"In the Holiday Worlds of Old": Eerie Festive Traditions
Even with the holidays upon us, we’re in the middle of the most horrifying time of year for students – finals season! Putting (extremely) corny jokes aside, there are probably a few things that come to mind when putting ‘horror’ and ‘holiday’ in one sentence. Perhaps one is the seasonally ambiguous classic animated film A Nightmare Before Christmas (1993), a childhood staple set in the “worlds of old.” Another may be A Christmas Carol (1843) by Charles Dickens, in which a grouchy old man is convinced by three ghosts to change his ways. While we will return to both these influential pop culture moments, I must first set the supernatural scene.
This time of year has long been associated with the paranormal, long before the “magic of the season” came to mean all things wholesome, baking cookies, and watching cheesy movies. Unlike in the western Christian tradition, in Slavic countries and others in Eastern Europe, the 12 Days of Christmas – or from the 10th until the 19th of January (since Christmas is traditionally celebrated for three days) – are known as the “unbaptized days.'' It is thought that in this period, the “barrier between the two worlds has fallen and the boogeymen and other dangerous creatures – vampires, goblins, fairies roam through the human realm.” Even though many traditional beliefs associated with this time are no longer practiced, Christmas celebrations in these areas are still steeped with ritual, some of which are certainly creepy at first glance.
During the koleda (or kolianda) festival, the koledari or carollers – one of which is the “grandfather,” another the “bride,” and various animal-human demons or those in disguise – bring luck to a village’s households by ‘chasing out demons’. It is typically celebrated in the lead-up to Christmas or during the unbaptized days in countries such as Serbia, Bulgaria, Northern Macedonia, and Russia. Source
Other traditions of ‘Scary Christmas,’ include: spider decorations based on a Ukrainian folk tale, the custom of hiding brooms so that witches can’t use them in Norway, Krampus in Germany and Austria, and many more.
Now, the question you may be asking is where do museums factor into all of this? Should museums try to talk about this particular aspect of the holidays? Well, given that I have written this blog post, I’m sure my opinion is clear. This is a great opportunity for us to discuss some really cool concepts – including the practice of ethnography (i.e. how these seemingly static ancient folk beliefs were systematically collected) and religious syncretism. The great news is that some museums do already touch on Scary Christmas.

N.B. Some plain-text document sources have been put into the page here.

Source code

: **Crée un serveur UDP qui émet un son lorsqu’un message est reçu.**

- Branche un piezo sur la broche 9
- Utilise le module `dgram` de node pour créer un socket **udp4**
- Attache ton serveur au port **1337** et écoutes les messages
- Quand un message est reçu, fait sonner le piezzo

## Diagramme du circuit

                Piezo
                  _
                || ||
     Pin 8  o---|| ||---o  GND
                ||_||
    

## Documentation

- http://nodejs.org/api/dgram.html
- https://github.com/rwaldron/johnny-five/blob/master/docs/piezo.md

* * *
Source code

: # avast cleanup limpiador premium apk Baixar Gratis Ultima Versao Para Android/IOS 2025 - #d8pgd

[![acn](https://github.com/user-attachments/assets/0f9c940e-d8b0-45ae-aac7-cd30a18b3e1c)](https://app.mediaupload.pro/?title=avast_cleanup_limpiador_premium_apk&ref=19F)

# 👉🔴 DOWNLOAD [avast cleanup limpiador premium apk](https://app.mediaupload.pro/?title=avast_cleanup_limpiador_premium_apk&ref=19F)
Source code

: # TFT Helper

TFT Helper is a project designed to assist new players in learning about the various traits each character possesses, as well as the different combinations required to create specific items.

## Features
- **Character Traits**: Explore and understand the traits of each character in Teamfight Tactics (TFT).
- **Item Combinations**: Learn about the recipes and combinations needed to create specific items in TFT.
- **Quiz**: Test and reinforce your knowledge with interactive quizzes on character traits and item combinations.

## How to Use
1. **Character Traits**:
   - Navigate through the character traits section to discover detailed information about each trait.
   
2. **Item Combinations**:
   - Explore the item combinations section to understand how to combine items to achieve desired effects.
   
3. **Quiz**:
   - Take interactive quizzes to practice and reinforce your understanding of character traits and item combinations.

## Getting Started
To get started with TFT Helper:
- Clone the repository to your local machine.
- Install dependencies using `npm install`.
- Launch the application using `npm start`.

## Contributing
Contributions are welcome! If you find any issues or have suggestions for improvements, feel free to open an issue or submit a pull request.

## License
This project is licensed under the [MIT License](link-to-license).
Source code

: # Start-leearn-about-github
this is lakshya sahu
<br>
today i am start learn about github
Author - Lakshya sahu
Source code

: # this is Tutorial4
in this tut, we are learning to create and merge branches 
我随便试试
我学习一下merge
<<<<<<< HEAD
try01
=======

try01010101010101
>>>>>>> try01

This topic has been taken up by Canadian museums such as Eldon House, which hosted an exhibition on the topic, the Dalnavert Museum, and the Oshawa Museum, which annually hosts a holiday event featuring the sharing of ghost stories. In pre-pandemic days, Lamplight was a truly magical event and it was always exciting to see the historical houses lit up at night; these days it takes the form of a whimsical short film. These museums all follow the Victorian tradition of the “witching time for Story-telling,” as Dickens put it in one of his many ghostly tales.
Knowing all of this, Tim Burton’s 1993 film seems all the more clever as a way for us to look closer at this apparent mixing of traditions, or, rather, the reimagining of old customs. It also makes me wish I could have seen this 2019-20 exhibit at Las Vegas’ Neon Museum or this one running through the new year at the Hilbert Museum in California – both featuring some of Burton’s artwork, including from The Nightmare Before Christmas! In any case, I think museums, where the past also meets the present, are the perfect places from which to consider these “unbaptized days” and other similar holiday traditions which see the blurring of our realm and that of the ‘otherworldly’ one. As the Dalnavert Museum summed up so beautifully, this season tends to capture “memories, customs, and traces of the past – our personal pasts, our cultural pasts, and our historical pasts, all of which fuse to form the traditions that mean Christmas to each of us.” No matter what you’re celebrating, even just the break from classes, I hope it’s holly, jolly, and… spooky.